The general formula disclosed in patent WO2023097187, which also represents a class of Benzimidazole-type small molecule compounds with biphenyl substituents, includes 130 embodiments, with Merck's MK-8722 and MK3903 as references. The activities of most compounds in this patent exceed the previous one and uniquely, oral PK (pharmacokinetics) data are disclosed. In ADP-Glo assays, the most potent compounds, 30 and 32, activate recombinant AMPK (EC50 < 0.01 nM), compared to MK8722’s EC50 = 4.7 nM and MK3903’s EC50 = 20.9 nM. In C57BL/6 mice, oral bioavailability (F) is 4% (30 mg/kg p.o.), significantly reducing systemic distribution. Compound 32 is derived from MK3903 by substituting its chlorine benzene with difluorobenzene and extending the biphenyl substituent of MK3903 to include a nitrogen heterocyclic ethylene glycol methylester substituent. The patent also includes research on the structure-activity relationship of changing the 4-membered nitrogen heterocyclic ring to a 5-membered one, and aromatic heterocyclic rings. MK3903, also developed by Merck and currently preclinical, is reported to activate only 10 out of the 12 phosphorylated AMPK (pAMPK) complexes, with an EC50 value range from 8 to 40 nM, and max activation >50%. MK-3903 partially activates pAMPK5 (max 36%), but does not activate pAMPK6. Also, MK-3903 has low permeability and is a substrate for the human hepatic uptake transporter proteins OATP1B1 and OATP1B3. These shortcomings also led to Merck's decision not to advance it to clinical trials.
See the other patent in the figure below, which primarily involves introducing a sulfonated carboxylic acid segment into a benzimidazole moiety.

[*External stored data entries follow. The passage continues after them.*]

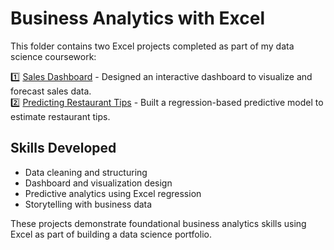 # Business Analytics with Excel

This folder contains two Excel projects completed as part of my data science coursework:

1️⃣ [Sales Dashboard](./sales-dashboard) - Designed an interactive dashboard to visualize and forecast sales data.  
2️⃣ [Predicting Restaurant Tips](./predicting-restaurant-tips) - Built a regression-based predictive model to estimate restaurant tips.

## Skills Developed
- Data cleaning and structuring
- Dashboard and visualization design
- Predictive analytics using Excel regression
- Storytelling with business data

These projects demonstrate foundational business analytics skills using Excel as part of building a data science portfolio.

However, the patent only contains 21 compounds, and the strength of the activity data is merely represented by letters. As shown in the figure, the introduction of three hydroxyethyl substituents and a sulfonated carboxylic acid substituent could potentially enhance intestinal targeting and decrease oral bioavailability.
In summary, Kallyope Inc. has disclosed three patents, completed over 200 implementation examples, and led in the discovery and development of MK-3903 and MK-8722 as gut-restricted, direct AMPK activators, which can reach target tissues and avoid systemic circulation without the need for complex formulations.